As Montgomery County Police close in on a string of arrests for the "flash mob" theft at a 7-Eleven in Germantown, social media websites are proving to have been less a tool for coordinating the Aug. 13 crime and more for bringing its participants to justice.
The global flash mob phenomenon started out as an exercise in public performance—dancing or singing at a mall or public venue, for example—coordinated via social media websites like Twitter and Facebook. Out of that performance art emerged crimes where perpetrators find anonymity and safety in numbers.
Surveillance footage from the 7-Eleven at 13001 Wisteria Drive shows two dozen suspects entering the convenience store en masse, grabbing snacks before leaving. Police posted the footage on their YouTube channel two days later, which has since tallied more than 140,000 views.
The incident quickly made national news, with Chief J. Thomas Manger appearing on CNN and County Executive Isiah Leggett telling on NPR that the incident was proof that his proposed youth curfew legislation is needed.

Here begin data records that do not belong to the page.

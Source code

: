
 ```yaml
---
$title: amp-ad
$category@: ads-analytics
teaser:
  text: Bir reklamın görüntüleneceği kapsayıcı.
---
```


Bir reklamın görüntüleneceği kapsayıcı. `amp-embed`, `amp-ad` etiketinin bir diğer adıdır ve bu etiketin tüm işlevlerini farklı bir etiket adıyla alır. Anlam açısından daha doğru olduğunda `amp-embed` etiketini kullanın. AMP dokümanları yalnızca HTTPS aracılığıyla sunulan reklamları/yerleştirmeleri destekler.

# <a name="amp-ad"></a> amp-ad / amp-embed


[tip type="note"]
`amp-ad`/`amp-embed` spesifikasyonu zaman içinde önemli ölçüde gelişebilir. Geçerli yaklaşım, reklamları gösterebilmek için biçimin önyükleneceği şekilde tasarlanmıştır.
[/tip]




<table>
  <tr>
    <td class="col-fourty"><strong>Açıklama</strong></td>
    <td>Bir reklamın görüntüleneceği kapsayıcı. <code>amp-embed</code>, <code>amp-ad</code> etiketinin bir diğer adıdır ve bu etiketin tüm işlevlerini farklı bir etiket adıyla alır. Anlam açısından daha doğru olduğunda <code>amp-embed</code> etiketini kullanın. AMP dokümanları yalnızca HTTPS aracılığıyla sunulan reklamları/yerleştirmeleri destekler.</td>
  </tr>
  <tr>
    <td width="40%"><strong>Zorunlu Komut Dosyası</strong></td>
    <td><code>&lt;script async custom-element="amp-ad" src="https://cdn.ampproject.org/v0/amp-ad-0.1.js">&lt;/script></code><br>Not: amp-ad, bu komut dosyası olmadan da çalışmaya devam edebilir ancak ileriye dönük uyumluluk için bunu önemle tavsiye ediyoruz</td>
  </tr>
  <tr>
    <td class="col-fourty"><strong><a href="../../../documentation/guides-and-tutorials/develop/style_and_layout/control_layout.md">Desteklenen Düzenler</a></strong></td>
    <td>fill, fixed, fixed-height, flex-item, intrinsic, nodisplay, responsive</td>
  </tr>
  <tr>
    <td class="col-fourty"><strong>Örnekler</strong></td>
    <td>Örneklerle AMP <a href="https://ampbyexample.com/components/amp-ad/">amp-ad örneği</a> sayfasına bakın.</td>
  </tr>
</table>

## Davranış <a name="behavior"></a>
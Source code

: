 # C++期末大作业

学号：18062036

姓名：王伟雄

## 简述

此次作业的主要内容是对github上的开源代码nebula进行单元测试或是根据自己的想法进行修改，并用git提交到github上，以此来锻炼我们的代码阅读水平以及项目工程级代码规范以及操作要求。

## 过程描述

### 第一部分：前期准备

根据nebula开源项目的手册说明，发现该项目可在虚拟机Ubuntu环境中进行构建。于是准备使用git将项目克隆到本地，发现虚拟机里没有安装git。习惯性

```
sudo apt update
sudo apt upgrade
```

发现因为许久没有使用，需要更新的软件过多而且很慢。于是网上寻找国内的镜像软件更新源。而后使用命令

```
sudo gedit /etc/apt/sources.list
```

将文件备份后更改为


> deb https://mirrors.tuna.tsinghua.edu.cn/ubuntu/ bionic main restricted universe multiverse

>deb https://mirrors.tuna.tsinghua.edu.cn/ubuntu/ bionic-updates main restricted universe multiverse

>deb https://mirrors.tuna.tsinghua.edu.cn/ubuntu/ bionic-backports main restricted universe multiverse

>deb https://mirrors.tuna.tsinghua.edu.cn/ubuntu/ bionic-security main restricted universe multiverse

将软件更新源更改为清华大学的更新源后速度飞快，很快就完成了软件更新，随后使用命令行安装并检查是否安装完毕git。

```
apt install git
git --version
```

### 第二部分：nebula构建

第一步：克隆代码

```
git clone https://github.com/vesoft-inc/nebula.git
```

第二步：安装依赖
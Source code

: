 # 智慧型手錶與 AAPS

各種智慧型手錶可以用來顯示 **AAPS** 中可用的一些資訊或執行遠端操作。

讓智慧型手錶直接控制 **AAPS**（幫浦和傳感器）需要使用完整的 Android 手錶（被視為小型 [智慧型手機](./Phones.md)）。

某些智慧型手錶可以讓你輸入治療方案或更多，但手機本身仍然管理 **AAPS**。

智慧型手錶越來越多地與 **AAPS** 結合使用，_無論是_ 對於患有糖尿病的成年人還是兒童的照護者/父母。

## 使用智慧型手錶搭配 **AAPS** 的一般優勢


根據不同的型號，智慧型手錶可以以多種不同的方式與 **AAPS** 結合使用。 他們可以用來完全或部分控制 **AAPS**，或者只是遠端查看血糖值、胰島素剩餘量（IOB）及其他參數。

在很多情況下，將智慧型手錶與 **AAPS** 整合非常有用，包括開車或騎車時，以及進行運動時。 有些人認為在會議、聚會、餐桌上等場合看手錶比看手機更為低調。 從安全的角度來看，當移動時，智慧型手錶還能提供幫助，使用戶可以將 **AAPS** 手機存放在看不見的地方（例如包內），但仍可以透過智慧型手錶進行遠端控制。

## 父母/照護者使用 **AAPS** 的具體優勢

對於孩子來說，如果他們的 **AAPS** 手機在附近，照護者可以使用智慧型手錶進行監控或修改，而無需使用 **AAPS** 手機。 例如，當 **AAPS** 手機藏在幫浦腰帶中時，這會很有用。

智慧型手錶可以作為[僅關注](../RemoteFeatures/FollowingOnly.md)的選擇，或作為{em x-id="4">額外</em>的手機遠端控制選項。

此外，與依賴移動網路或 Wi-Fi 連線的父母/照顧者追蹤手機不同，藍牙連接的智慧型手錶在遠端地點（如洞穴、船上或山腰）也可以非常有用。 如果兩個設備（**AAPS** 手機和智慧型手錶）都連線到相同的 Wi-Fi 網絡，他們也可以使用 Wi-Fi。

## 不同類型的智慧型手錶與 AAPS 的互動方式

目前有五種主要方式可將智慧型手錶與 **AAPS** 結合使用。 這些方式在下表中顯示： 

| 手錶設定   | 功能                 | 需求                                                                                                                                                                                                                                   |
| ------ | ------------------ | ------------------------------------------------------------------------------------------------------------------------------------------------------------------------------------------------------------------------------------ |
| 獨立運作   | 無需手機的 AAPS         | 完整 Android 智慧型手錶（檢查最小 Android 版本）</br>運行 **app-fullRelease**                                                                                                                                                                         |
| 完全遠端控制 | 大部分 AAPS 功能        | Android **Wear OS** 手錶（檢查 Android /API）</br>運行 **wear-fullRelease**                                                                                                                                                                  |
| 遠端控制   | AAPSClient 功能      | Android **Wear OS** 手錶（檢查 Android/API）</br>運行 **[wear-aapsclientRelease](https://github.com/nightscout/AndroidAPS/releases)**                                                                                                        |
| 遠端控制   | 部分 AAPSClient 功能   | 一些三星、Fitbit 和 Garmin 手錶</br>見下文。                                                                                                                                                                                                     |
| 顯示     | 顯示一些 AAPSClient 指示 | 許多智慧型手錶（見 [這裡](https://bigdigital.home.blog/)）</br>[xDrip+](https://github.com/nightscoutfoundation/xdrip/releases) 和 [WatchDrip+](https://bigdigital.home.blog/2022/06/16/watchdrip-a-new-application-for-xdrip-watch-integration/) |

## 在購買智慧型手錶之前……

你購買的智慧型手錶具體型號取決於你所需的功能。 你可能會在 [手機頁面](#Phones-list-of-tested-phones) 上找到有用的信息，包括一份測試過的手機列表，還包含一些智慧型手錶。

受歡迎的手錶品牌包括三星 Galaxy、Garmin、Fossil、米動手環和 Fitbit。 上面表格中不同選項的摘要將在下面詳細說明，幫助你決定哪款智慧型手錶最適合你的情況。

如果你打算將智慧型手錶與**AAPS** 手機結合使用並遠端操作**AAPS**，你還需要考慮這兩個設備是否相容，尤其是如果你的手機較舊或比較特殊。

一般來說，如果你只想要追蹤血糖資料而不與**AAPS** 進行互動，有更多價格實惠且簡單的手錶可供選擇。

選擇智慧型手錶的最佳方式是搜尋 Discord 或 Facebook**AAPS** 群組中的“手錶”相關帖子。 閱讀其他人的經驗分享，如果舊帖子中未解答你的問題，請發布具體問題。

The social media component seems to have been missing from the Germantown case. Investigators believe that the suspects may have hatched their scheme earlier that night at the Montgomery County Agricultural Fair, before catching the last bus to Germantown.
"They did it the old-fashioned way," said Cpt. Paul Starks, a police spokesman.
So far, police have identified 16 of the 25 suspects and plan to make arrests this week, Starks said. Most are county residents, according to police.
The bulk of those positive ID’s came after investigators turned to the in-school police officer for Germantown and pored through Facebook profiles and high school yearbooks.
Unlike other flash mob crimes, where perpetrators tend to go unnamed, the arrests will make would-be criminals second guess the tactic, said Lt. Paul Liquorie, deputy director of the Criminal Investigations Division.
"This sends the message that you’re not granted anonymity because of what you did," Liquorie said. "We’re not going to let them just get away with this."